Losses that Cook: Topological Optimal Transport for Structured Recipe Generation
Mattia Ottoborgo, Daniele Rege Cambrin, Paolo Garza
TL;DR
This work tackles the gap between fluent text generation and executable recipe construction by introducing a topological loss that treats ingredient lists as embedding-space point clouds and minimizes a Sinkhorn divergence between predicted and true ingredient structures. By combining this topological objective with standard cross-entropy (and Dice in some configurations), the authors demonstrate substantial improvements in recipe-specific metrics such as Ingredient Recall and Quantity Precision, as well as improved procedural coherence, without increasing model size or inference cost. Empirical results on a pasta/rice/sandwich subset of RECIPE-NLG show that the Topological loss yields the most consistent gains across factual and procedural dimensions, while a mixed Topo+Dice objective offers the best overall balance and strong human preferences (Topo+Dice preferred in 62% of cases).

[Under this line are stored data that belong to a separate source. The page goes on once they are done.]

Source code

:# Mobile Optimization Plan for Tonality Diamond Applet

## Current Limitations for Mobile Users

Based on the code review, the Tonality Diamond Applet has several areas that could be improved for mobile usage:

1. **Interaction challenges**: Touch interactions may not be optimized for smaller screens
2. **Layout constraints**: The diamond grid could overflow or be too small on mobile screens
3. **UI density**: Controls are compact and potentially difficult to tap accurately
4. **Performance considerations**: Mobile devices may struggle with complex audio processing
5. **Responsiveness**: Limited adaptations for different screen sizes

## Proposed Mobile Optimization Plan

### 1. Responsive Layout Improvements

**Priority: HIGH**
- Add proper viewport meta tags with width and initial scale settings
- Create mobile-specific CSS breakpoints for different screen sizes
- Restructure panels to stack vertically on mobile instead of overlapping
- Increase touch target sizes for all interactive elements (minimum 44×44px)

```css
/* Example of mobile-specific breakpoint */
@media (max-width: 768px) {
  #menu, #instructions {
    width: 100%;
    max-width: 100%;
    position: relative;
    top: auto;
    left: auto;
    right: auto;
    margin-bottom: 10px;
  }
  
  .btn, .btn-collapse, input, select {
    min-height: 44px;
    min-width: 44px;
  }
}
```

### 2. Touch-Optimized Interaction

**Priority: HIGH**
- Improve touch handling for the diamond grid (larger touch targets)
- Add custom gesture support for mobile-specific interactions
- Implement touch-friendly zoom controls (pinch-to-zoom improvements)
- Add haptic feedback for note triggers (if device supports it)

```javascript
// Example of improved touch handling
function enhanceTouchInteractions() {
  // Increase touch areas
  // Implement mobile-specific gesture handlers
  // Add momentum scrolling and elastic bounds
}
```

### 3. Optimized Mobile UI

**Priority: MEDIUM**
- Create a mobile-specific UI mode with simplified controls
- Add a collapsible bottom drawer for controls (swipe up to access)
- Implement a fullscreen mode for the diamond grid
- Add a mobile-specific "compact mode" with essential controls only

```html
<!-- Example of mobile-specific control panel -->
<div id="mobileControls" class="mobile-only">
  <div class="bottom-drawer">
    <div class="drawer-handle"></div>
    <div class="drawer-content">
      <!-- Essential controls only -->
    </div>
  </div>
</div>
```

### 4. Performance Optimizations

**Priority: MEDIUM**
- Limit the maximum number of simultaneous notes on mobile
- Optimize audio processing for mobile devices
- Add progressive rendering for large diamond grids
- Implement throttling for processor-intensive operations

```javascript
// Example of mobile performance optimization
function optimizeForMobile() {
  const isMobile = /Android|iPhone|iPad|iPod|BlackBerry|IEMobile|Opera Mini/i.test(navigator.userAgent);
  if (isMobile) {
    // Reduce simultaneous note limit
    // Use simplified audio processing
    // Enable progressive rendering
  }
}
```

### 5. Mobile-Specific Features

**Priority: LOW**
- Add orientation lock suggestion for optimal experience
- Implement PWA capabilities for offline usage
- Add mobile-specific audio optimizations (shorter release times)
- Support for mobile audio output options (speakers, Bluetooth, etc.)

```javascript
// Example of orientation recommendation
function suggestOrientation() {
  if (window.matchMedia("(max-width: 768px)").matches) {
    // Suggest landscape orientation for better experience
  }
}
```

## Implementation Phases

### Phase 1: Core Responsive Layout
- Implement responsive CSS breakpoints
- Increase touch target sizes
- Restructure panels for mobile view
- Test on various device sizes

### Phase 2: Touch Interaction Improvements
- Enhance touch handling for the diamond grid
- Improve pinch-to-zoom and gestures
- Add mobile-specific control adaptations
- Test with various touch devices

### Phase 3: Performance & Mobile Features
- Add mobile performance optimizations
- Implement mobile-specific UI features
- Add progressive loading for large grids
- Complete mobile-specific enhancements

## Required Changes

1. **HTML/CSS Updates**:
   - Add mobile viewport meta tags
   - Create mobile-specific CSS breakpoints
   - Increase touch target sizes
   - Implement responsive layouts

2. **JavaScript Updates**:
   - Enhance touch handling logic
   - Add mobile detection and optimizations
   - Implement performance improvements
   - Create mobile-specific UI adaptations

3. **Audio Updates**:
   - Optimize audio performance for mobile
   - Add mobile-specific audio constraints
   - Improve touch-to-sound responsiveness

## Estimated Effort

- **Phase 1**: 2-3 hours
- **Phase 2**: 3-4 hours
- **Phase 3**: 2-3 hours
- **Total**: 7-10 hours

The approach highlights the value of geometry-aware training signals for structured generation tasks and suggests avenues to extend to broader cuisines and safety-aware validations in practical deployments.
Abstract
Cooking recipes are complex procedures that require not only a fluent and factual text, but also accurate timing, temperature, and procedural coherence, as well as the correct composition of ingredients. Standard training procedures are primarily based on cross-entropy and focus solely on fluency. Building on RECIPE-NLG, we investigate the use of several composite objectives and present a new topological loss that represents ingredient lists as point clouds in embedding space, minimizing the divergence between predicted and gold ingredients. Using both standard NLG metrics and recipe-specific metrics, we find that our loss significantly improves ingredient- and action-level metrics. Meanwhile, the Dice loss excels in time/temperature precision, and the mixed loss yields competitive trade-offs with synergistic gains in quantity and time. A human preference analysis supports our finding, showing our model is preferred in 62% of the cases.